Logo image by Samaqani Cocahq / Natalie Sappier courtesy of Skoden Festival

Skoden Indigenous Film Festival

The Skoden Indigenous Film Festival is being held at the SFU Goldcorp Centre for the Arts, inside the Djavad Mowafaghian Cinema. The one-day festival will consist of two film programs, an awards ceremony, and an after-party.

Skoden is an Indigenous slang term for “let’s go then” and reflects the festival’s intentions to bring people together to celebrate Indigenous-centred filmmaking of the Pacific NorthWest, and Indigenize SFU. The festival will be within Musqueam, Sḵwxwú7mesh, and Tsleil-Waututh territories, with the family screening at 1 p.m, followed by the adult screening at 4 p.m. Both showings will require separate tickets.

The Skoden Indigenous Film Festival on Saturday, June 1, 2019. The event has a sliding scale for tickets which consists of: Salmon $0 / Bear $5 / Raven $10 / Coyote $20. Separate tickets are required for the 1 p.m. and 4 p.m. screening. The awards ceremony requires no tickets but has limited seating.

IVAs 2019 Logo Courtesy of the Indigenous Voices Awards

Indigenous Voices Awards 2019 Gala

This is the second year of the annual Indigenous Voices Awards, which seeks to highlight, celebrate, and award the literary accomplishments of emerging Indigenous writers. This year there are 14 finalists in seven categories, and a total of $1,400 dollars will be awarded to the different writers at the gala on June 4. The IVAs are not just about prizes, however, as they also seek to foster relationships and create connections to reject the individualism and lack of support of prize culture.

The gala will be held at UBC this year and will feature performances and readings in addition to the awards themselves. Spearheaded by SFU’s own Dr Deanna Reder (Cree/Métis), the Indigenous Voices Awards 2019 Gala is the perfect opportunity to learn about, experience, and celebrate the variety and talent of Indigenous voices.

The Gala is being held June 4 at UBC. Tickets are free, and you can RSVP through Eventbrite.

Image courtesy of MOA

Shadows, Strings, and Other Things at the MOA

Think Potter Puppet Pals, only from different countries and centuries and even better at storytelling.

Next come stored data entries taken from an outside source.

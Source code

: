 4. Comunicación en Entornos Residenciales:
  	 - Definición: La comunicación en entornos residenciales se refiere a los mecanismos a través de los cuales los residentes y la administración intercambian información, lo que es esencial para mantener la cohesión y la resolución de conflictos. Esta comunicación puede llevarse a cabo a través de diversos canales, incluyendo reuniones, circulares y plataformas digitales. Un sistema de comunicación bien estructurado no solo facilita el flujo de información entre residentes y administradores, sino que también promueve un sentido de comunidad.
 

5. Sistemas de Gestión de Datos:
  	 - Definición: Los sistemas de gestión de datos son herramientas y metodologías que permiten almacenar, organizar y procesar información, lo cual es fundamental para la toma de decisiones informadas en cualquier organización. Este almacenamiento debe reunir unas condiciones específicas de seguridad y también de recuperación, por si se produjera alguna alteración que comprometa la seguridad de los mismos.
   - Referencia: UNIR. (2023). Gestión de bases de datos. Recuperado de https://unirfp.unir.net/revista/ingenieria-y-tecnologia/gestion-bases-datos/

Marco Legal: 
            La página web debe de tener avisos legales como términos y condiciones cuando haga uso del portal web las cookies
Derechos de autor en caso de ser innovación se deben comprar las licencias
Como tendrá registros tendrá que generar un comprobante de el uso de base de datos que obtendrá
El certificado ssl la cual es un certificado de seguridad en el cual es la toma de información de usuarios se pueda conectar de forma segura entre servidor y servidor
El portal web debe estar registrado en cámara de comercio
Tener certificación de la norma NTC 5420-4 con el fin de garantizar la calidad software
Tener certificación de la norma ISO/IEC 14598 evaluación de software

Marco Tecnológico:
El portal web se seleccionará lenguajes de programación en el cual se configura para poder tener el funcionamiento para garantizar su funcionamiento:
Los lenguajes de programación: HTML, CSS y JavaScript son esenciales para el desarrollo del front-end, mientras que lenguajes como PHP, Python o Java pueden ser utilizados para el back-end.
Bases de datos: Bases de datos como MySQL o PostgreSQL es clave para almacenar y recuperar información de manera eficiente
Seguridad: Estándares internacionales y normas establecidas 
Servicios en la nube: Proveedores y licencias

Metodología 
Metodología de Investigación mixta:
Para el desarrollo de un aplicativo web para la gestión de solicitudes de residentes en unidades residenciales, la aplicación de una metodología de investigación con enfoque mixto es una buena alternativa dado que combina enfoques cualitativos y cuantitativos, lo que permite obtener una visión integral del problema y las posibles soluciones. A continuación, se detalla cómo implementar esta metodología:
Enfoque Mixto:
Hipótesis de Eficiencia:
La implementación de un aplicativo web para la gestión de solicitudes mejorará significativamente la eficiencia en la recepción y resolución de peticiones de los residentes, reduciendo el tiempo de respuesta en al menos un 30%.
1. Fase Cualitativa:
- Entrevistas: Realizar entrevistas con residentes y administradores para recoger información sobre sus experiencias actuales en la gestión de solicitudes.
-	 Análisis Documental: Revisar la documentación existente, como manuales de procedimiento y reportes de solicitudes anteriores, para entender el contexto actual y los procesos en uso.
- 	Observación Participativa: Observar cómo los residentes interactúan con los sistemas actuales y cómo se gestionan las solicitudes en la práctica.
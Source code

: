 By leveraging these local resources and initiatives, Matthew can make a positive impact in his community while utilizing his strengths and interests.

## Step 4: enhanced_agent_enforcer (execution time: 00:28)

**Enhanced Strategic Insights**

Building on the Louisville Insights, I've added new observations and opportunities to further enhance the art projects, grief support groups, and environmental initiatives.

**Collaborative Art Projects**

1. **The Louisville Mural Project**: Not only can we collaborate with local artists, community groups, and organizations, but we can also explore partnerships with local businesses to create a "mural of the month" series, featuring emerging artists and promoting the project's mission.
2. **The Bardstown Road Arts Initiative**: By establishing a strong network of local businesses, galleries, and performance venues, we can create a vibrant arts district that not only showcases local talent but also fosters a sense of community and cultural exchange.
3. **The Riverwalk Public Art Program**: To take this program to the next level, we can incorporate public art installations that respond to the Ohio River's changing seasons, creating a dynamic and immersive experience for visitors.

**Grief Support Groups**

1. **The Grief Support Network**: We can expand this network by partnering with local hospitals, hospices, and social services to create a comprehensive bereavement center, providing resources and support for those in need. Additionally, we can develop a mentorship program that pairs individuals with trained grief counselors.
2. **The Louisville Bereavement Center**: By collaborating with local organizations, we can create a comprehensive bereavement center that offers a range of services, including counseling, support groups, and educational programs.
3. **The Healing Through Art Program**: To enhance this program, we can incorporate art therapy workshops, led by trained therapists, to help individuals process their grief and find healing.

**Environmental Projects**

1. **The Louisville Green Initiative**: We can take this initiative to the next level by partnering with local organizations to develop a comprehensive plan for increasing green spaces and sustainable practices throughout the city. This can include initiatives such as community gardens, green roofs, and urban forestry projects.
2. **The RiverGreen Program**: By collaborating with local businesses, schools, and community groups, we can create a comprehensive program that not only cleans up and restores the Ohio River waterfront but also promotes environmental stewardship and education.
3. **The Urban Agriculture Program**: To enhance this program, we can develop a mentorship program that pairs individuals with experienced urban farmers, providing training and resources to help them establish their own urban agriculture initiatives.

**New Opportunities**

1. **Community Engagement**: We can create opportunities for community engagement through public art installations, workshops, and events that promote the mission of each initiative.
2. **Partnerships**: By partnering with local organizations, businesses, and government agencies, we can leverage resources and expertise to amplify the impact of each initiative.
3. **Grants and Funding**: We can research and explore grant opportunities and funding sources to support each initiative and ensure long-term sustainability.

Theatrical takes on a new meaning with the Museum of Anthropology’s exhibition of Shadows, Strings, and Other Things: The Enchanting Theatre of Puppets. With 250 handcrafted pieces from all over the world, including Portugal, China, and the UK, this puppet exhibition is bursting with a diverse array of art styles. As curator Dr. Nicola Levell of UBC insists, “no matter the origin, size, or medium, puppets are powerful conduits of creativity, activism, and social commentary.”

Shadows, Strings, and Other Things is being exhibited from May 16 to October 14, 2019 in The Museum of Anthropology at the University of British Columbia. Tickets are $16 (without tax) for students, $10 on Thursday evenings from 5 to 9 p.m, and are free for Indigenous peoples.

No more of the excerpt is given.